◆ Work order
Answer with the number of lines in the listing below that contain the word "Longrightarrow", and nothing else.

● ● ● ● ● ● ●

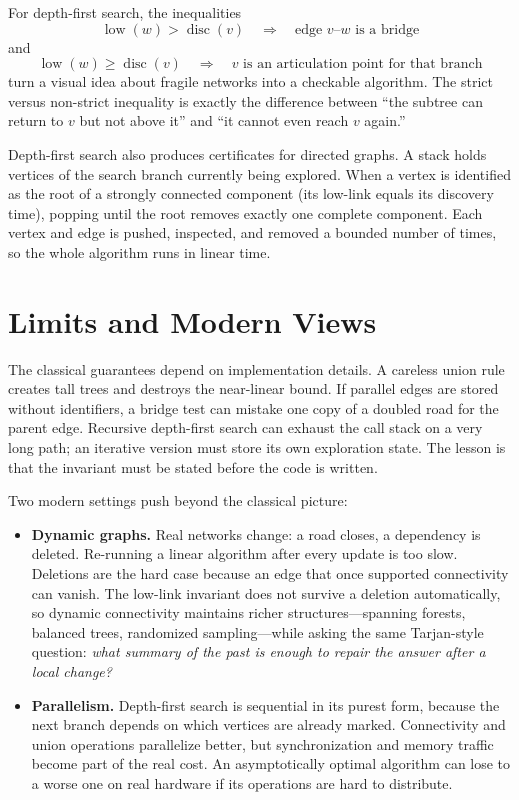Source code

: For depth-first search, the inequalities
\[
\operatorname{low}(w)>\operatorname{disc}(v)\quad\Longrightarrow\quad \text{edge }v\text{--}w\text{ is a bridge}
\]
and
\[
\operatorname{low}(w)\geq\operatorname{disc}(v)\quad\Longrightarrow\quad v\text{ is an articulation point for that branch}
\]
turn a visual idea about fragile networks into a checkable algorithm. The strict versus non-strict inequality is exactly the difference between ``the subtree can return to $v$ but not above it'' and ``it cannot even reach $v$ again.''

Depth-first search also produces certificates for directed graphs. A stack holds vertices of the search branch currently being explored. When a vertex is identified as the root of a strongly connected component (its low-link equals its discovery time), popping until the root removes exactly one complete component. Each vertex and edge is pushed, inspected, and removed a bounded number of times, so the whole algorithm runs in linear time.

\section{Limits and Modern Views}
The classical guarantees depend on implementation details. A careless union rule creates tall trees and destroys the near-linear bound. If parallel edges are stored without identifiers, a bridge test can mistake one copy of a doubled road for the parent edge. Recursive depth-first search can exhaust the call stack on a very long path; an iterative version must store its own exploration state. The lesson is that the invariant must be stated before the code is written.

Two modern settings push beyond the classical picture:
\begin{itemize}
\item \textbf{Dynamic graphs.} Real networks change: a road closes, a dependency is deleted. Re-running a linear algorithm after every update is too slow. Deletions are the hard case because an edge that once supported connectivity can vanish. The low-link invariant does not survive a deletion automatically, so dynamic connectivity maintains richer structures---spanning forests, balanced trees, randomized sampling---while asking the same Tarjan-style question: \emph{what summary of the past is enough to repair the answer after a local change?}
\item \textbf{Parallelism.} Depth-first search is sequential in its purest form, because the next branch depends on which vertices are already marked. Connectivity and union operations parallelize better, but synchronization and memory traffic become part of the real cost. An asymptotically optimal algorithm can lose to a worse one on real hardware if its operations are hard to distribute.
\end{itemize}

● ● ● ● ● ● ●

◆ Output for this task
2